_RECORDS FOR THIS EXERCISE_
++++++++
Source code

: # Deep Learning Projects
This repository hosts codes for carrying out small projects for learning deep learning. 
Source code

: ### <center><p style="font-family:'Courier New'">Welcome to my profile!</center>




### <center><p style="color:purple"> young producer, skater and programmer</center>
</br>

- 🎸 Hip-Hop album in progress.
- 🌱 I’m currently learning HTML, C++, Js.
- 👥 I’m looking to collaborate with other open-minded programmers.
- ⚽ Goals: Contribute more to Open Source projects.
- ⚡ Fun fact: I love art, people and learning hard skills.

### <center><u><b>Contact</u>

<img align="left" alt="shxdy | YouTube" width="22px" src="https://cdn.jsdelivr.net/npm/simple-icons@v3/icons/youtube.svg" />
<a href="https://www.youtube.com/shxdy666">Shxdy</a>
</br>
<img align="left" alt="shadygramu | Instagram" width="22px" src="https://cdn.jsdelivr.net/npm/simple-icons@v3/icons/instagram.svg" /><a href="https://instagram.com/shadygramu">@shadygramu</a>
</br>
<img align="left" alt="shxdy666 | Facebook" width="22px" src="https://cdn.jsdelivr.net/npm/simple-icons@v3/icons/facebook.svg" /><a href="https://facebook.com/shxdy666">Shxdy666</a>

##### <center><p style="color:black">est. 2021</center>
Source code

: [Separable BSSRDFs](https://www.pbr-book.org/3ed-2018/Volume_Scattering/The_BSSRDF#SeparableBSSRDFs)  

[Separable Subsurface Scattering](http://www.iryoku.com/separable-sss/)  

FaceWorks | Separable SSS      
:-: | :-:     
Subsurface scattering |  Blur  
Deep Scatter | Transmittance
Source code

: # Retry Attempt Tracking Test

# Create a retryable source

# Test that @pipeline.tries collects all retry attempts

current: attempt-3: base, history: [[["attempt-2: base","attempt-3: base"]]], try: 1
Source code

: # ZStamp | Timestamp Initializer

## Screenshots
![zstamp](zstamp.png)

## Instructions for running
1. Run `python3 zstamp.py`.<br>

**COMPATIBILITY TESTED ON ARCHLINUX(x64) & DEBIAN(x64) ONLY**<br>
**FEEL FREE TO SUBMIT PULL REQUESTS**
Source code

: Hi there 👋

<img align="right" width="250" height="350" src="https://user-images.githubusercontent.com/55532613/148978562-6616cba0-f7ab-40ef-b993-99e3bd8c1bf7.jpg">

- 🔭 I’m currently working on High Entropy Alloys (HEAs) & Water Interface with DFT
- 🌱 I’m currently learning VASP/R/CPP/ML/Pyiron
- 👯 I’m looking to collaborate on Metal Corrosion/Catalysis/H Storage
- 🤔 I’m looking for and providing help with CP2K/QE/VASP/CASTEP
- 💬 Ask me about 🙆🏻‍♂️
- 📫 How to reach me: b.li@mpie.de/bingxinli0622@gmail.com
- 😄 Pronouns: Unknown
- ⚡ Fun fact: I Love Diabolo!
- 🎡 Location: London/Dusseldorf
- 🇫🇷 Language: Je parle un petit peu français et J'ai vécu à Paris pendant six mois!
++++++++
_PROBLEM TO WORK ON_
Copy out all the entries shown above, character for character.

_SOLUTION FOR THIS EXERCISE_
Source code

: # Deep Learning Projects
This repository hosts codes for carrying out small projects for learning deep learning. 
Source code

: ### <center><p style="font-family:'Courier New'">Welcome to my profile!</center>




### <center><p style="color:purple"> young producer, skater and programmer</center>
</br>

- 🎸 Hip-Hop album in progress.
- 🌱 I’m currently learning HTML, C++, Js.
- 👥 I’m looking to collaborate with other open-minded programmers.
- ⚽ Goals: Contribute more to Open Source projects.
- ⚡ Fun fact: I love art, people and learning hard skills.

### <center><u><b>Contact</u>

<img align="left" alt="shxdy | YouTube" width="22px" src="https://cdn.jsdelivr.net/npm/simple-icons@v3/icons/youtube.svg" />
<a href="https://www.youtube.com/shxdy666">Shxdy</a>
</br>
<img align="left" alt="shadygramu | Instagram" width="22px" src="https://cdn.jsdelivr.net/npm/simple-icons@v3/icons/instagram.svg" /><a href="https://instagram.com/shadygramu">@shadygramu</a>
</br>
<img align="left" alt="shxdy666 | Facebook" width="22px" src="https://cdn.jsdelivr.net/npm/simple-icons@v3/icons/facebook.svg" /><a href="https://facebook.com/shxdy666">Shxdy666</a>

##### <center><p style="color:black">est. 2021</center>
Source code

: [Separable BSSRDFs](https://www.pbr-book.org/3ed-2018/Volume_Scattering/The_BSSRDF#SeparableBSSRDFs)  

[Separable Subsurface Scattering](http://www.iryoku.com/separable-sss/)  

FaceWorks | Separable SSS      
:-: | :-:     
Subsurface scattering |  Blur  
Deep Scatter | Transmittance
Source code

: # Retry Attempt Tracking Test

# Create a retryable source

# Test that @pipeline.tries collects all retry attempts

current: attempt-3: base, history: [[["attempt-2: base","attempt-3: base"]]], try: 1
Source code

: # ZStamp | Timestamp Initializer

## Screenshots
![zstamp](zstamp.png)

## Instructions for running
1. Run `python3 zstamp.py`.<br>

**COMPATIBILITY TESTED ON ARCHLINUX(x64) & DEBIAN(x64) ONLY**<br>
**FEEL FREE TO SUBMIT PULL REQUESTS**
Source code

: Hi there 👋

<img align="right" width="250" height="350" src="https://user-images.githubusercontent.com/55532613/148978562-6616cba0-f7ab-40ef-b993-99e3bd8c1bf7.jpg">

- 🔭 I’m currently working on High Entropy Alloys (HEAs) & Water Interface with DFT
- 🌱 I’m currently learning VASP/R/CPP/ML/Pyiron
- 👯 I’m looking to collaborate on Metal Corrosion/Catalysis/H Storage
- 🤔 I’m looking for and providing help with CP2K/QE/VASP/CASTEP
- 💬 Ask me about 🙆🏻‍♂️
- 📫 How to reach me: b.li@mpie.de/bingxinli0622@gmail.com
- 😄 Pronouns: Unknown
- ⚡ Fun fact: I Love Diabolo!
- 🎡 Location: London/Dusseldorf
- 🇫🇷 Language: Je parle un petit peu français et J'ai vécu à Paris pendant six mois!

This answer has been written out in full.